Usually, a narrator's job is to give the reader/viewer the story from beginning to end and we are lead to believe this character's perspective is impartial. However, an unreliable narrator's role is to be either deliberately deceptive or unintentionally misguided, forcing the reader to question their credibility as a storyteller.. This is also a great tool for writers, because it keeps the mystery and suspense going through the eyes of a most likely flawed and untrustworthy storyteller.

The use of the unreliable narrator is seen mainly in first-person fiction, but we are usually limited to the unreliable character or characters' perspectives. William Riggan, a professor of literature from the University of Oklahoma, identified five “types” of unreliable narrators that are most common: The Madman, The Naif, The Liar, The Picaro and The Clown. Sometimes these character embrace more than one archetype, but we will be delving into these archetypes with some references to draw inspiration from.

Picaro. The picaro is a character who has a habit of bragging or exaggerating. One example that comes to mind are both the protagonists from Quinn Shephard's psychological drama Blame (2017), where both heroines take on a picaro role when drama teacher’s taboo relationship with an unstable student strikes a nerve in her jealous classmate, this sparks a vengeful chain of events within their suburban high school that draws parallels to ‘The Crucible’.

Whereas one character gives a rather sweet demeanour and the other has a brazen extraversion, both young women are exaggerating traits that are actually hiding much deeper and darker secrets. Here we see that the Picaro personas in both characters are masks to the outside world, only towards the end do the real Abigail and Melissa start to reveal themselves.
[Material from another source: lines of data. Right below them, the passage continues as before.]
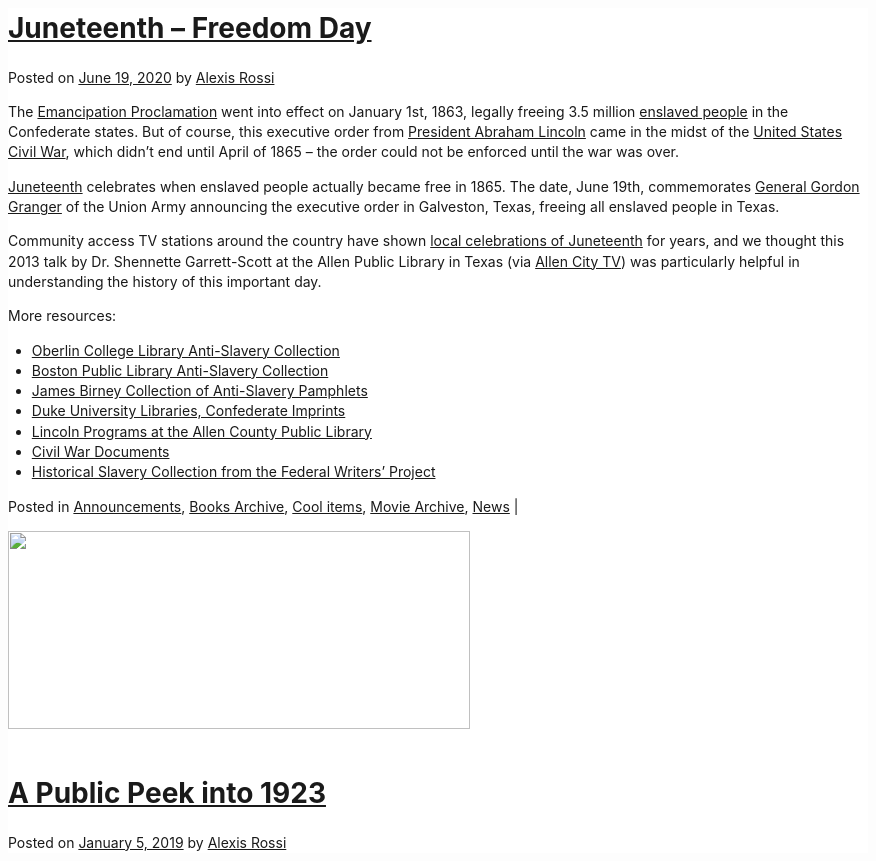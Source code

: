 [Juneteenth – Freedom Day](https://blog.archive.org/2020/06/19/juneteenth-resources/)
=====================================================================================

Posted on [June 19, 2020](https://blog.archive.org/2020/06/19/juneteenth-resources/ "2:45 pm")<span class="by-author"> by <span class="author vcard"><a href="https://blog.archive.org/author/wayback/" class="url fn n" title="View all posts by Alexis Rossi">Alexis Rossi</a></span></span>

<figure><embed src="https://ia800302.us.archive.org/BookReader/BookReaderImages.php?zip=/31/items/proclamationofem12linc/proclamationofem12linc_jp2.zip&amp;file=proclamationofem12linc_jp2/proclamationofem12linc_0001.jp2&amp;scale=2&amp;rotate=0" width="168" height="271" /></figure>

The [Emancipation Proclamation](https://archive.org/details/proclamationofem12linc) went into effect on January 1st, 1863, legally freeing 3.5 million [enslaved people](https://archive.org/search.php?query=subject%3A%28slavery%20OR%20enslaved%20OR%20abolitionist%20OR%20antislavery%29) in the Confederate states. But of course, this executive order from [President Abraham Lincoln](https://archive.org/details/lincolncollection) came in the midst of the [United States Civil War](https://archive.org/search.php?query=subject%3A%22civil+war%22+AND+subject%3A%28American+OR+%22United+States%22%29&sin=), which didn’t end until April of 1865 – the order could not be enforced until the war was over. 

[Juneteenth](https://archive.org/search.php?query=title%3Ajuneteenth) celebrates when enslaved people actually became free in 1865. The date, June 19th, commemorates [General Gordon Granger](https://archive.org/search.php?query=%22gordon%20granger%22) of the Union Army announcing the executive order in Galveston, Texas, freeing all enslaved people in Texas.

Community access TV stations around the country have shown [local celebrations of Juneteenth](https://archive.org/details/community_media?and%5B%5D=juneteenth) for years, and we thought this 2013 talk by Dr. Shennette Garrett-Scott at the Allen Public Library in Texas (via [Allen City TV](https://archive.org/details/coatx)) was particularly helpful in understanding the history of this important day.

More resources:

-   [Oberlin College Library Anti-Slavery Collection](https://archive.org/details/antislavery)
-   [Boston Public Library Anti-Slavery Collection](https://archive.org/details/bplscas)
-   [James Birney Collection of Anti-Slavery Pamphlets](https://archive.org/details/birney)
-   [Duke University Libraries, Confederate Imprints](https://archive.org/details/dulci)
-   [Lincoln Programs at the Allen County Public Library](https://archive.org/details/allencountylincolnprograms)
-   [Civil War Documents](https://archive.org/details/civilwardocuments)
-   [Historical Slavery Collection from the Federal Writers’ Project](https://archive.org/details/historical-slavery)

Posted in [Announcements](https://blog.archive.org/category/announcements/), [Books Archive](https://blog.archive.org/category/books-archive/), [Cool items](https://blog.archive.org/category/cool-items/), [Movie Archive](https://blog.archive.org/category/movie-archive/), [News](https://blog.archive.org/category/news/) | <span class="comments-link"></span>

<img src="https://blog.archive.org/wp-content/uploads/2019/01/Screen-Shot-2019-01-04-at-3.57.03-PM-1-462x198.png" class="attachment-post-thumbnail size-post-thumbnail wp-post-image" width="462" height="198" />

[A Public Peek into 1923](https://blog.archive.org/2019/01/05/a-public-peek-into-1923/)
=======================================================================================

Posted on [January 5, 2019](https://blog.archive.org/2019/01/05/a-public-peek-into-1923/ "2:16 am")<span class="by-author"> by <span class="author vcard"><a href="https://blog.archive.org/author/wayback/" class="url fn n" title="View all posts by Alexis Rossi">Alexis Rossi</a></span></span>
Madman. The madman is unreliable because they are mentally detached from reality. Now this character's detachment from reality can stem through mental health, traumatic stress or substance abuse which alters their ability to tell an accurate depiction of what is or has happened.

Shutter Island uses this method through Leonardo DiCaprio's Deputy U.S. Marshal Edward "Teddy" Daniels, who gives into the madman trope as an alternative reality is crafted around him to deal with unresolved trauma - yet he finds it fair too easy to live in fiction than face reality. Throughout this story, both he and the audience are lead to believe that the world being presented as fact, but Teddy's spiralling mental health and the strange visuals soon imply there's more at play.

While writing this, I realised Paula Hawkins' debut novel Girl on the Train wrote all three of her narrators as unreliable. Rachel as the Madwoman (whose alcoholism causes her to suppress and doubt her own memories), Anna as the Picaro (who struggles to commit to domestic bliss, adjusting to her role as the wife/mother and no longer the mistress) and Megan as the Liar (a character who by her own description is the mistress of reinvention, constantly changing the persona she presents to the world rather than face past traumas).

Having more than one unreliable narrator can actually make your novel/script more compelling, because you're letting your audience see mulitiple characters not only lying or being mislead throughout the plot, but they are misleading themselves into believing a false narrative.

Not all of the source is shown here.